Taras Bulba y Romain parten al otro día para arreglar el auto.

Yvon se dirige al Hilton.

Regresa con una buena noticia: se encontró con el canadiense y le dijo que conocía a alguien capaz de conseguirle lo que buscaba y que esa persona estaba dispuesta a entrevistarse con él.

Como no quiero que los hippies conozcan al sujeto en cuestión, (quién sabe si a lo mejor no me lo sonsacan), lo instruyo bien a Yvon. Nada de arreglar una cita en el Pudding Shop o en lo de Liener. Son lugares demasiado concurridos.
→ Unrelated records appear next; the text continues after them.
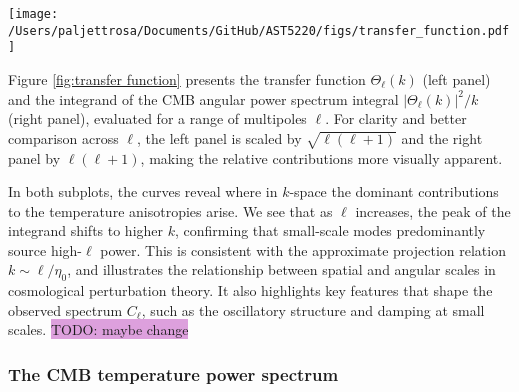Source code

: \documentclass{aa}
\numberwithin{equation}{section}
\numberwithin{table}{section}
\numberwithin{figure}{section}
\begin{document}
\begin{figure*}
  \centering
  \texttt{[image: /Users/paljettrosa/Documents/GitHub/AST5220/figs/transfer\_function.pdf]}
  \caption{The transfer function $\Theta_\ell(k)$ (left) and the integrand $|\Theta_\ell(k)|^2/k$ (right) for selected multipoles $\ell$. The transfer function describes the projection of primordial perturbations onto angular scales today, while the integrand determines the contribution of each mode $k$ to the angular power spectrum $C_\ell$. \colorbox{Plum}{TODO: maybe change}}\label{fig:transfer function}
\end{figure*}

Figure \ref{fig:transfer function} presents the transfer function $\Theta_\ell(k)$ (left panel) and the integrand of the CMB angular power spectrum integral $|\Theta_\ell(k)|^2 / k$ (right panel), evaluated for a range of multipoles $\ell$. For clarity and better comparison across $\ell$, the left panel is scaled by $\sqrt{\ell(\ell+1)}$ and the right panel by $\ell(\ell+1)$, making the relative contributions more visually apparent.


In both subplots, the curves reveal where in $k$-space the dominant contributions to the temperature anisotropies arise. We see that as $\ell$ increases, the peak of the integrand shifts to higher $k$, confirming that small-scale modes predominantly source high-$\ell$ power. This is consistent with the approximate projection relation $k \sim \ell/\eta_0$, and illustrates the relationship between spatial and angular scales in cosmological perturbation theory. It also highlights key features that shape the observed spectrum $C_\ell$, such as the oscillatory structure and damping at small scales. \colorbox{Plum}{TODO: maybe change}


\subsubsection{The CMB temperature power spectrum}
\end{document}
Debe buscar un bar pequeño, desconocido y apartado.

Sigue al pie de la letra mis instrucciones y la cita queda concertada para esa misma tarde, a las ocho, en un restaurante de turcos, cerca del Gran Bazar.

Yvon y yo llegamos con veinte minutos de atraso. Intencionalmente. Si el canadiense no se ha ido quiere decir que realmente le interesa el asunto.

Allí está, y mi impresión se confirma de entrada.

Es un gordo plácido, muy plácido, con una cara rubicunda, pelo muy rubio y muy corto. Sus palabras corroboran inmediatamente su aire inocente e ingenuo.

Repite su cantinela. Ha venido expresamente desde Montreal hasta Estambul para comprar veinticinco kilos de hachís. Tiene tres mil dólares. Paga cien dólares por kilo y si yo se lo consigo cobro quinientos dólares como intermediario…

En seguida me pregunta:

—¿Tiene usted hachís?

Yo fanfarroneo… ¡Por supuesto que puedo conseguirlo! Pero no en seguida. Es difícil conseguir de repente veinticinco kilos de hachís. No es muy común recibir un pedido de esa envergadura (sonríe con petulancia), pero, en fin, voy a hacer lo posible. Creo poder asegurarle que le voy a conseguir por lo menos veinte kilos.

—Del bueno, por supuesto —dice con el tono de un conocedor.

—Como este —le digo, sacando una pequeña placa de mi bolsillo—. Seguro que es bueno porque yo no fumo porquerías.

Lo agarra y lo examina con aire de entendido, lo huele y me lo devuelve.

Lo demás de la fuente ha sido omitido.